_What you have to do_: Leaving pictures aside, restate exactly the lines of the data below, from the first one through the line that contains "### Grammar".

_Source material_:
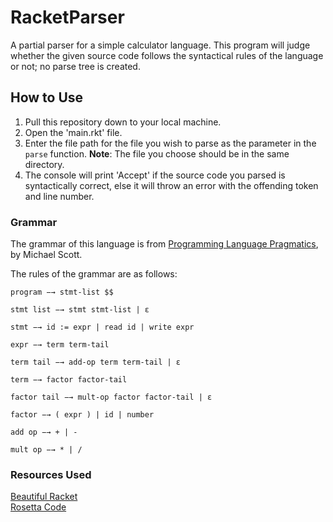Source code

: # RacketParser

A partial parser for a simple calculator language. This program will judge whether the given source code follows the
syntactical rules of the language or not; no parse tree is created.

## How to Use

1. Pull this repository down to your local machine.
2. Open the 'main.rkt' file.
3. Enter the file path for the file you wish to parse as the parameter in the `parse` function. **Note**: The file you choose should be in the same directory.
4. The console will print 'Accept' if the source code you parsed is syntactically correct, else it will throw an error with the offending token and line number.

### Grammar

The grammar of this language is from <u>Programming Language Pragmatics</u>, by Michael Scott.

The rules of the grammar are as follows:

```
program −→ stmt-list $$

stmt list −→ stmt stmt-list | ε

stmt −→ id := expr | read id | write expr

expr −→ term term-tail

term tail −→ add-op term term-tail | ε

term −→ factor factor-tail

factor tail −→ mult-op factor factor-tail | ε

factor −→ ( expr ) | id | number

add op −→ + | -

mult op −→ * | /
```

### Resources Used

[Beautiful Racket](https://beautifulracket.com/) <br />
[Rosetta Code](https://rosettacode.org/wiki/Sorting_algorithms/Selection_sort#Racket)
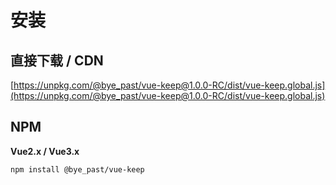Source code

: # 安装

## 直接下载 / CDN

[https://unpkg.com/@bye_past/vue-keep@1.0.0-RC/dist/vue-keep.global.js](https://unpkg.com/@bye_past/vue-keep@1.0.0-RC/dist/vue-keep.global.js)


## NPM

**Vue2.x / Vue3.x**
```bash
npm install @bye_past/vue-keep
```
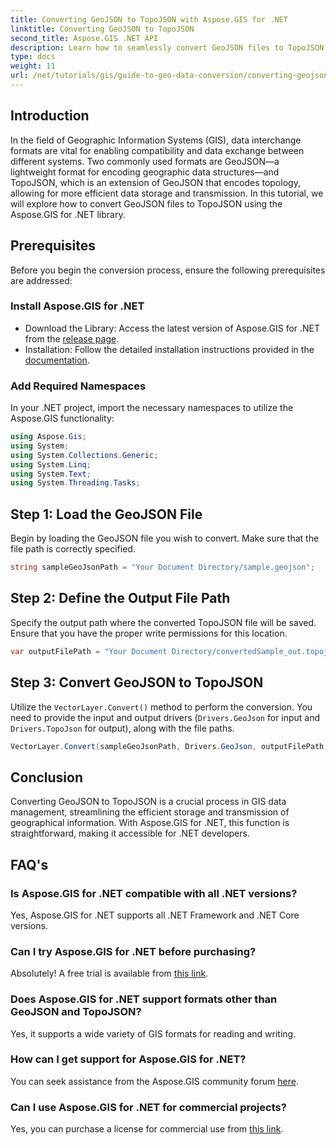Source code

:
 ```yaml
---
title: Converting GeoJSON to TopoJSON with Aspose.GIS for .NET
linktitle: Converting GeoJSON to TopoJSON
second_title: Aspose.GIS .NET API
description: Learn how to seamlessly convert GeoJSON files to TopoJSON format using the powerful Aspose.GIS for .NET library. This step-by-step tutorial covers everything from installation to execution.
type: docs
weight: 11
url: /net/tutorials/gis/guide-to-geo-data-conversion/converting-geojson-to-topojson/
---
```

## Introduction

In the field of Geographic Information Systems (GIS), data interchange formats are vital for enabling compatibility and data exchange between different systems. Two commonly used formats are GeoJSON—a lightweight format for encoding geographic data structures—and TopoJSON, which is an extension of GeoJSON that encodes topology, allowing for more efficient data storage and transmission. In this tutorial, we will explore how to convert GeoJSON files to TopoJSON using the Aspose.GIS for .NET library.

## Prerequisites

Before you begin the conversion process, ensure the following prerequisites are addressed:

### Install Aspose.GIS for .NET

- Download the Library: Access the latest version of Aspose.GIS for .NET from the [release page](https://releases.aspose.com/gis/net/).
- Installation: Follow the detailed installation instructions provided in the [documentation](https://reference.aspose.com/gis/net/).

### Add Required Namespaces

In your .NET project, import the necessary namespaces to utilize the Aspose.GIS functionality:

```csharp
using Aspose.Gis;
using System;
using System.Collections.Generic;
using System.Linq;
using System.Text;
using System.Threading.Tasks;
```

## Step 1: Load the GeoJSON File

Begin by loading the GeoJSON file you wish to convert. Make sure that the file path is correctly specified.

```csharp
string sampleGeoJsonPath = "Your Document Directory/sample.geojson";
```

## Step 2: Define the Output File Path

Specify the output path where the converted TopoJSON file will be saved. Ensure that you have the proper write permissions for this location.

```csharp
var outputFilePath = "Your Document Directory/convertedSample_out.topojson";
```

## Step 3: Convert GeoJSON to TopoJSON

Utilize the `VectorLayer.Convert()` method to perform the conversion. You need to provide the input and output drivers (`Drivers.GeoJson` for input and `Drivers.TopoJson` for output), along with the file paths.

```csharp
VectorLayer.Convert(sampleGeoJsonPath, Drivers.GeoJson, outputFilePath, Drivers.TopoJson);
```

## Conclusion

Converting GeoJSON to TopoJSON is a crucial process in GIS data management, streamlining the efficient storage and transmission of geographical information. With Aspose.GIS for .NET, this function is straightforward, making it accessible for .NET developers.

## FAQ's

### Is Aspose.GIS for .NET compatible with all .NET versions?

Yes, Aspose.GIS for .NET supports all .NET Framework and .NET Core versions.

### Can I try Aspose.GIS for .NET before purchasing?

Absolutely! A free trial is available from [this link](https://releases.aspose.com/).

### Does Aspose.GIS for .NET support formats other than GeoJSON and TopoJSON?

Yes, it supports a wide variety of GIS formats for reading and writing.

### How can I get support for Aspose.GIS for .NET?

You can seek assistance from the Aspose.GIS community forum [here](https://forum.aspose.com/c/gis/33).

### Can I use Aspose.GIS for .NET for commercial projects?

Yes, you can purchase a license for commercial use from [this link](https://purchase.aspose.com/buy).
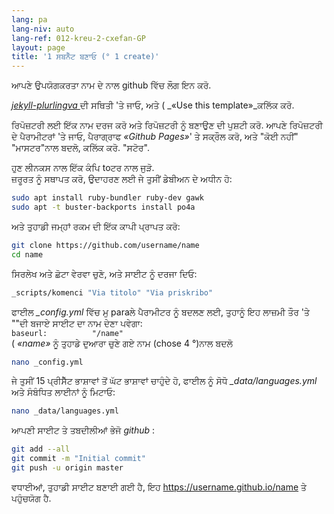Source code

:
 ```yaml
---
lang: pa
lang-niv: auto
lang-ref: 012-kreu-2-cxefan-GP
layout: page
title: '1 ਸਬਨੈੱਟ ਬਣਾਓ (° 1 create)'
---
```


ਆਪਣੇ ਉਪਯੋਗਕਰਤਾ ਨਾਮ ਦੇ ਨਾਲ github ਵਿੱਚ ਲੌਗ ਇਨ ਕਰੋ.  

 [ _jekyll-plurlingva_ ](https://github.com/jmichault/jekyll-plurlingva)ਦੀ ਸਥਿਤੀ 'ਤੇ ਜਾਓ, ਅਤੇ ( _«Use this template»_ਕਲਿੱਕ ਕਰੋ.

ਰਿਪੋਜ਼ਟਰੀ ਲਈ ਇੱਕ ਨਾਮ ਦਰਜ ਕਰੋ ਅਤੇ ਰਿਪੋਜ਼ਟਰੀ ਨੂੰ ਬਣਾਉਣ ਦੀ ਪੁਸ਼ਟੀ ਕਰੋ.
ਆਪਣੇ ਰਿਪੋਜ਼ਟਰੀ ਦੇ ਪੈਰਾਮੀਟਰਾਂ 'ਤੇ ਜਾਓ, ਪੈਰਾਗ੍ਰਾਫ _«Github Pages»_' ਤੇ ਸਕ੍ਰੌਲ ਕਰੋ, ਅਤੇ "ਕੋਈ ਨਹੀਂ" "ਮਾਸਟਰ"ਨਾਲ ਬਦਲੋ, ਕਲਿੱਕ ਕਰੋ. "ਸਟੋਰ".

ਹੁਣ ਲੀਨਕਸ ਨਾਲ ਇੱਕ ਕੰਪਿ toਟਰ ਨਾਲ ਜੁੜੋ.  
ਜ਼ਰੂਰਤ ਨੂੰ ਸਥਾਪਤ ਕਰੋ, ਉਦਾਹਰਣ ਲਈ ਜੇ ਤੁਸੀਂ ਡੇਬੀਅਨ ਦੇ ਅਧੀਨ ਹੋ:
```bash
sudo apt install ruby-bundler ruby-dev gawk
sudo apt -t buster-backports install po4a
```

ਅਤੇ ਤੁਹਾਡੀ ਜਮ੍ਹਾਂ ਰਕਮ ਦੀ ਇੱਕ ਕਾਪੀ ਪ੍ਰਾਪਤ ਕਰੋ:
```bash
git clone https://github.com/username/name
cd name
```

ਸਿਰਲੇਖ ਅਤੇ ਛੋਟਾ ਵੇਰਵਾ ਚੁਣੋ, ਅਤੇ ਸਾਈਟ ਨੂੰ ਦਰਜਾ ਦਿਓ:
```bash
_scripts/komenci "Via titolo" "Via priskribo"
```

ਫਾਈਲ _\_config.yml_ ਵਿੱਚ ਮੁ paraਲੇ ਪੈਰਾਮੀਟਰ ਨੂੰ ਬਦਲਣ ਲਈ, ਤੁਹਾਨੂੰ ਇਹ ਲਾਜ਼ਮੀ ਤੌਰ 'ਤੇ ""ਦੀ ਬਜਾਏ ਸਾਈਟ ਦਾ ਨਾਮ ਦੇਣਾ ਪਵੇਗਾ:  
    `baseurl:          "/name"`  
    ( _«name»_ ਨੂੰ ਤੁਹਾਡੇ ਦੁਆਰਾ ਚੁਣੇ ਗਏ ਨਾਮ (chose 4 °)ਨਾਲ ਬਦਲੋ
```bash
nano _config.yml
```

ਜੇ ਤੁਸੀਂ 15 ਪ੍ਰੀਸੈੱਟ ਭਾਸ਼ਾਵਾਂ ਤੋਂ ਘੱਟ ਭਾਸ਼ਾਵਾਂ ਚਾਹੁੰਦੇ ਹੋ, ਫਾਈਲ ਨੂੰ ਸੋਧੋ _\_data/languages.yml_ ਅਤੇ ਸੰਬੰਧਿਤ ਲਾਈਨਾਂ ਨੂੰ ਮਿਟਾਓ:
```bash
nano _data/languages.yml
```

ਆਪਣੀ ਸਾਈਟ ਤੇ ਤਬਦੀਲੀਆਂ ਭੇਜੋ _github_ :
```bash
git add --all
git commit -m "Initial commit"
git push -u origin master
```

ਵਧਾਈਆਂ, ਤੁਹਾਡੀ ਸਾਈਟ ਬਣਾਈ ਗਈ ਹੈ, ਇਹ https://username.github.io/name ਤੇ ਪਹੁੰਚਯੋਗ ਹੈ.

_Solved problem_:
Source code

: # RacketParser

A partial parser for a simple calculator language. This program will judge whether the given source code follows the
syntactical rules of the language or not; no parse tree is created.

## How to Use

1. Pull this repository down to your local machine.
2. Open the 'main.rkt' file.
3. Enter the file path for the file you wish to parse as the parameter in the `parse` function. **Note**: The file you choose should be in the same directory.
4. The console will print 'Accept' if the source code you parsed is syntactically correct, else it will throw an error with the offending token and line number.

### Grammar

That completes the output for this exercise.